One of the key functions necessary to maximize the capability of hybrid
and electric vehicles
is regenerative braking. For those who haven't been paying attention, regenerative braking uses the property of electric motors where mechanically driving the motor causes it to act as a generator producing electric current. In order to facilitate this, a brake system
that can monitor the driver's braking request and then seamlessly blend the maximum amount of regenerative braking with a corresponding amount of friction is needed. All of the major electronic braking system suppliers including Bosch, Continental
Teves and TRW have developed such systems. TRW's system, dubbed Slip Control Boost (SCB) had its first production application on the General Motors
two-mode hybrid SUVs
and the fuel cell Equinox
that is being used for Project Driveway. Because hybrids and EVs
don't necessarily have a vacuum source available for brake boost, the SCB system incorporates a hydraulic brake booster and a high pressure accumulator to supply brake pressure on demand. SCB also provides full slip control functionality, including ABS, traction control and stability control.
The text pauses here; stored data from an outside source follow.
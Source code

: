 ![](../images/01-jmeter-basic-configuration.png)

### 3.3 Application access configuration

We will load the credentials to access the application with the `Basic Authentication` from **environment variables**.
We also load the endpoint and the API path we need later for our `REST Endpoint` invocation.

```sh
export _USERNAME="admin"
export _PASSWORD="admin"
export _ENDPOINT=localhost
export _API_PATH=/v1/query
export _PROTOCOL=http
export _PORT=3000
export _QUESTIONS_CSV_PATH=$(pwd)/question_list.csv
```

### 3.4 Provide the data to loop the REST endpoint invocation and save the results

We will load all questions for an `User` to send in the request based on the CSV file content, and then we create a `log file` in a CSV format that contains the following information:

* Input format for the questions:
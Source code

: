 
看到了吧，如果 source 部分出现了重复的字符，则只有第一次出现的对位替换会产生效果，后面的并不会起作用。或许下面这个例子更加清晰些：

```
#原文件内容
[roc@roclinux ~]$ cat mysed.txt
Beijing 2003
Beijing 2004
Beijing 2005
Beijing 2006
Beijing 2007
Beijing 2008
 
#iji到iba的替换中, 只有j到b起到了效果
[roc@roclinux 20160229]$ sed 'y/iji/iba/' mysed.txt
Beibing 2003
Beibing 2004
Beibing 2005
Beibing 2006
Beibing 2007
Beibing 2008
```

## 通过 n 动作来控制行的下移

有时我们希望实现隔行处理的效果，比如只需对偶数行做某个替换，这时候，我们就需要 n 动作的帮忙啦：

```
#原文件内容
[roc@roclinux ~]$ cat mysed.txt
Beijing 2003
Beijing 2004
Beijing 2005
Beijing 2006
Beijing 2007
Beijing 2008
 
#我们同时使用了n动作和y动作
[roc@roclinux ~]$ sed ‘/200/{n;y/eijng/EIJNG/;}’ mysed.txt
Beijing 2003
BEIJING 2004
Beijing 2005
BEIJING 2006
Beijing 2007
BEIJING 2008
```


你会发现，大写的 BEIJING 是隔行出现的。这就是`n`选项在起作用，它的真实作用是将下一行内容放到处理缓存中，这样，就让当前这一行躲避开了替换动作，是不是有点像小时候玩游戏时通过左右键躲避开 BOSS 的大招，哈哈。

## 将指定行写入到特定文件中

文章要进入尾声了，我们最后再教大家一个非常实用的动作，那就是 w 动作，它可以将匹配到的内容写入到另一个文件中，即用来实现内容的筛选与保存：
TRW has just announced a second-generation version SCB2 that is 25 percent smaller and lighter than the original. The SCB2 system can also be used on diesel vehicles
to replace the vacuum pump or hydraulic assist systems for the brakes. This should also be a lower cost which will contribute to automakers reducing the costs of their hybrid and electric vehicles.
Full disclosure: prior to becoming a full-time writer last year, I worked as a controls software engineer at TRW and worked on the original SCB system.